There have been two baronetcies created for persons with the surname Colman, both in the Baronetage of the United Kingdom.

The Colman Baronetcy, of Gatton Park in the parish of Gatton in the County of Surrey, was created in the Baronetage of the United Kingdom on 26 November 1907 for Jeremiah Colman. He was Chairman of J. & J. Colman Ltd, mustard, cornflour and starch manufacturers, of Norwich and London, and also served as a Lieutenant of the City of London.

The Colman Baronetcy, of Reigate in the County of Surrey, was created in the Baronetage of the United Kingdom on 29 January 1952 for Nigel Colman, Conservative Member of Parliament for Brixton from 1927 to 1945. The title became extinct on his death in 1966.

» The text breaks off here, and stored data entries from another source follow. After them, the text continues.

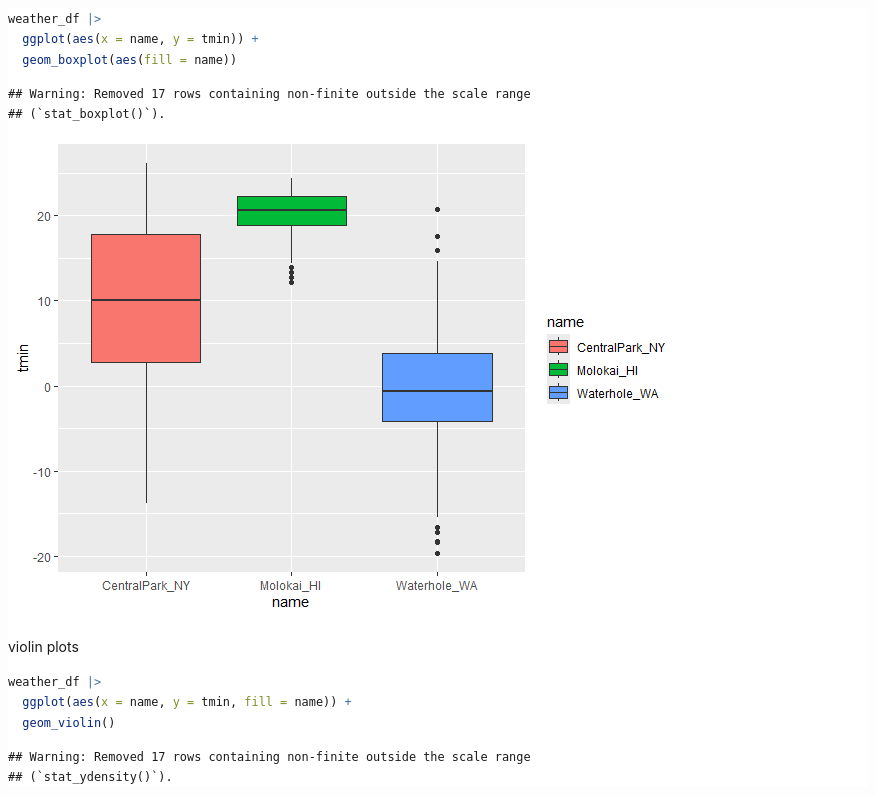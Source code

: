 
``` r
weather_df |> 
  ggplot(aes(x = name, y = tmin)) +
  geom_boxplot(aes(fill = name))
```

    ## Warning: Removed 17 rows containing non-finite outside the scale range
    ## (`stat_boxplot()`).

![](visualization_files/figure-gfm/unnamed-chunk-20-1.png)

violin plots

``` r
weather_df |> 
  ggplot(aes(x = name, y = tmin, fill = name)) +
  geom_violin()
```

    ## Warning: Removed 17 rows containing non-finite outside the scale range
    ## (`stat_ydensity()`).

Colman baronets, of Gatton Park (1907)

Sir Jeremiah Colman, 1st Baronet (1859–1942)
Sir Jeremiah Colman, 2nd Baronet (1886–1961)
Sir Michael Jeremiah Colman, 3rd Baronet (born 1928) married Judith Jean Wallop William-Powlett. They live in Tadley. Lady Colman is patron of a number of charities including SeeAbility  and Basingstoke & District Disability Forum.

Colman baronets, of Reigate (1952)

Sir Nigel Claudian Dalziel Colman, 1st Baronet (1886–1966)

References

Kidd, Charles, Williamson, David (editors). Debrett's Peerage and Baronetage (1990 edition). New York: St Martin's Press, 1990.